Split the store of a wide value merged from an int-fp pair into multiple stores.

For the store of a wide value merged from a pair of values, especially int-fp pair, sometimes it is more efficent to split it into separate narrow stores, which can remove the bitwise instructions or sink them to colder places. Now the feature is only enabled on x86 target, and only store of int-fp pair is splitted. It is possible that the application scope gets extended with perf evidence support in the future.
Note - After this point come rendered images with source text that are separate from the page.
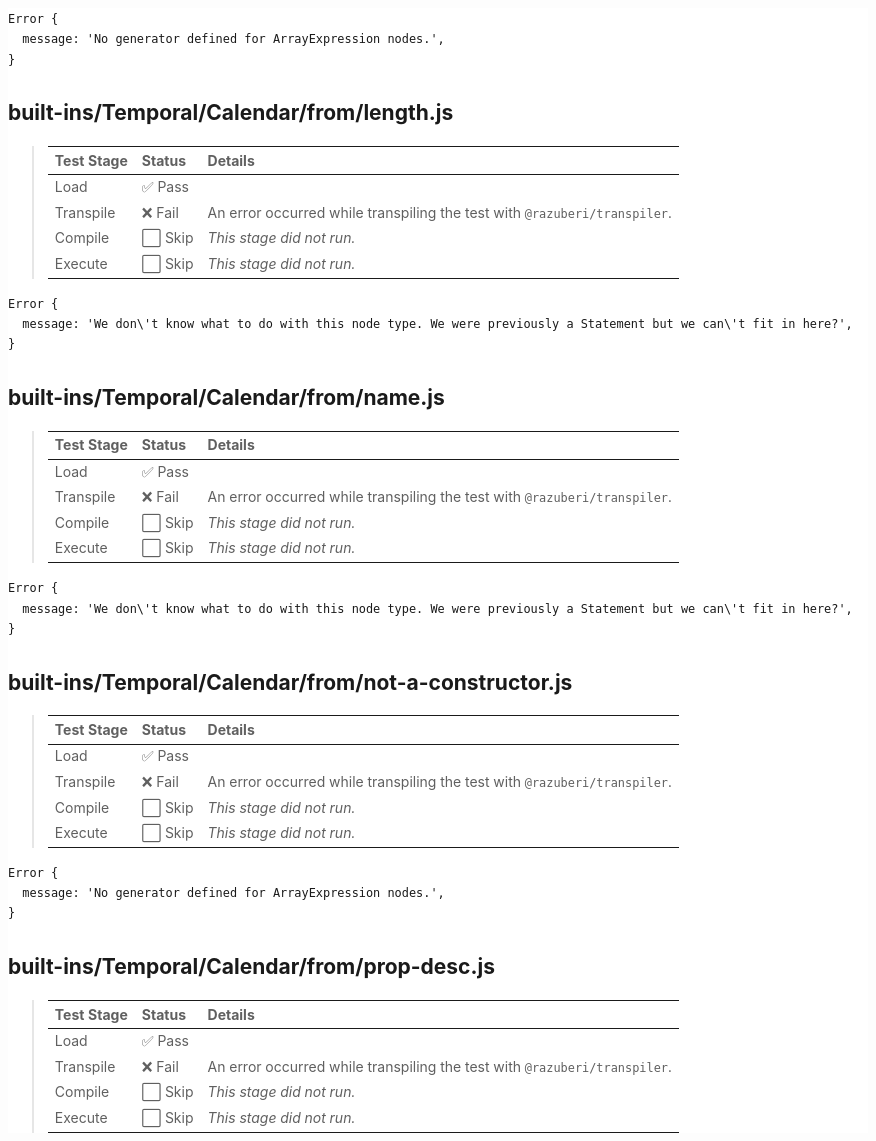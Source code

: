     Error {
      message: 'No generator defined for ArrayExpression nodes.',
    }

## built-ins/Temporal/Calendar/from/length.js

> | Test Stage | Status | Details |
> | :-- | :-- | :-- |
> | Load | ✅ Pass |  |
> | Transpile | ❌ Fail | An error occurred while transpiling the test with `@razuberi/transpiler`. |
> | Compile | ⬜ Skip | *This stage did not run.* |
> | Execute | ⬜ Skip | *This stage did not run.* |

    Error {
      message: 'We don\'t know what to do with this node type. We were previously a Statement but we can\'t fit in here?',
    }

## built-ins/Temporal/Calendar/from/name.js

> | Test Stage | Status | Details |
> | :-- | :-- | :-- |
> | Load | ✅ Pass |  |
> | Transpile | ❌ Fail | An error occurred while transpiling the test with `@razuberi/transpiler`. |
> | Compile | ⬜ Skip | *This stage did not run.* |
> | Execute | ⬜ Skip | *This stage did not run.* |

    Error {
      message: 'We don\'t know what to do with this node type. We were previously a Statement but we can\'t fit in here?',
    }

## built-ins/Temporal/Calendar/from/not-a-constructor.js

> | Test Stage | Status | Details |
> | :-- | :-- | :-- |
> | Load | ✅ Pass |  |
> | Transpile | ❌ Fail | An error occurred while transpiling the test with `@razuberi/transpiler`. |
> | Compile | ⬜ Skip | *This stage did not run.* |
> | Execute | ⬜ Skip | *This stage did not run.* |

    Error {
      message: 'No generator defined for ArrayExpression nodes.',
    }

## built-ins/Temporal/Calendar/from/prop-desc.js

> | Test Stage | Status | Details |
> | :-- | :-- | :-- |
> | Load | ✅ Pass |  |
> | Transpile | ❌ Fail | An error occurred while transpiling the test with `@razuberi/transpiler`. |
> | Compile | ⬜ Skip | *This stage did not run.* |
> | Execute | ⬜ Skip | *This stage did not run.* |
Differential Revision: https://reviews.llvm.org/D22840 llvm-svn: 280505
author: Wei Mi <wmi@google.com> 2016-09-02 17:17:04 +0000
committer: Wei Mi <wmi@google.com> 2016-09-02 17:17:04 +0000
commit: c54d1298f52c186cf91b92a7da8b40360478dee0 (patch)
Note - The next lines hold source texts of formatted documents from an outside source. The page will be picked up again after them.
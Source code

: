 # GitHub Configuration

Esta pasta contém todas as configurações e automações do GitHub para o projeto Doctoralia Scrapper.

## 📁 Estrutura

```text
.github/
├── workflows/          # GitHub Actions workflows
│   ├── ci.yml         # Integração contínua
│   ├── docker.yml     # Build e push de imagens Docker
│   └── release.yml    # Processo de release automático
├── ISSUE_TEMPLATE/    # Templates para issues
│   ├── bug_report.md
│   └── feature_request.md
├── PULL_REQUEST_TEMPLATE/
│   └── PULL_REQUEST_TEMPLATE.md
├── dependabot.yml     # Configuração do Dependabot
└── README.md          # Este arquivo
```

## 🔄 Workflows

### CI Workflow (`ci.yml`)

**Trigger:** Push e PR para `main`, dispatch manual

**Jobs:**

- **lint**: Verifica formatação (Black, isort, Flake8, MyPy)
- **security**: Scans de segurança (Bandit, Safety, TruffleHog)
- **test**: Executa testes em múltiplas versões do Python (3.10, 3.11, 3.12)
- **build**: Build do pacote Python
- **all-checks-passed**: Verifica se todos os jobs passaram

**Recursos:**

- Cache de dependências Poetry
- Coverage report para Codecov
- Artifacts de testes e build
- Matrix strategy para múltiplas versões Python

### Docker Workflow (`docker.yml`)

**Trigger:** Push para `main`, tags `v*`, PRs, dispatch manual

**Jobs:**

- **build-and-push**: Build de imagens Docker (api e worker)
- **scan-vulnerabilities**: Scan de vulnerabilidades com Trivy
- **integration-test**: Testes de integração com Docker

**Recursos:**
tree: a7b740df2b6a4d016918ccddcbc276ec71324a26 /llvm/lib/CodeGen
parent: 521f19f2498e867696b803eedfa4e87b53efea09 (diff)
download: bcm5719-llvm-c54d1298f52c186cf91b92a7da8b40360478dee0.tar.gz
bcm5719-llvm-c54d1298f52c186cf91b92a7da8b40360478dee0.zip
1 files changed, 103 insertions, 0 deletions
diff --git a/llvm/lib/CodeGen/SelectionDAG/DAGCombiner.cpp b/llvm/lib/CodeGen/SelectionDAG/DAGCombiner.cpp
index c277152bc8c..ab47e1ae316 100644
--- a/llvm/lib/CodeGen/SelectionDAG/DAGCombiner.cpp
+++ b/llvm/lib/CodeGen/SelectionDAG/DAGCombiner.cpp
@@ -374,6 +374,7 @@ namespace {
     SDNode *MatchRotate(SDValue LHS, SDValue RHS, const SDLoc &DL);
     SDValue ReduceLoadWidth(SDNode *N);
     SDValue ReduceLoadOpStoreWidth(SDNode *N);
+    SDValue splitMergedValStore(StoreSDNode *ST);
     SDValue TransformFPLoadStorePair(SDNode *N);
     SDValue reduceBuildVecExtToExtBuildVec(SDNode *N);
     SDValue reduceBuildVecConvertToConvertBuildVec(SDNode *N);
@@ -12200,9 +12201,111 @@ SDValue DAGCombiner::visitSTORE(SDNode *N) {
       return NewSt;
   }
 
+  if (SDValue NewSt = splitMergedValStore(ST))
+    return NewSt;
+
   return ReduceLoadOpStoreWidth(N);
 }
 
+/// For the instruction sequence of store below, F and I values
+/// are bundled together as an i64 value before being stored into memory.
+/// Sometimes it is more efficent to generate separate stores for F and I,
+/// which can remove the bitwise instructions or sink them to colder places.
+///
+///   (store (or (zext (bitcast F to i32) to i64),
+///              (shl (zext I to i64), 32)), addr)  -->
+///   (store F, addr) and (store I, addr+4)
+///
+/// Similarly, splitting for other merged store can also be beneficial, like:
+/// For pair of {i32, i32}, i64 store --> two i32 stores.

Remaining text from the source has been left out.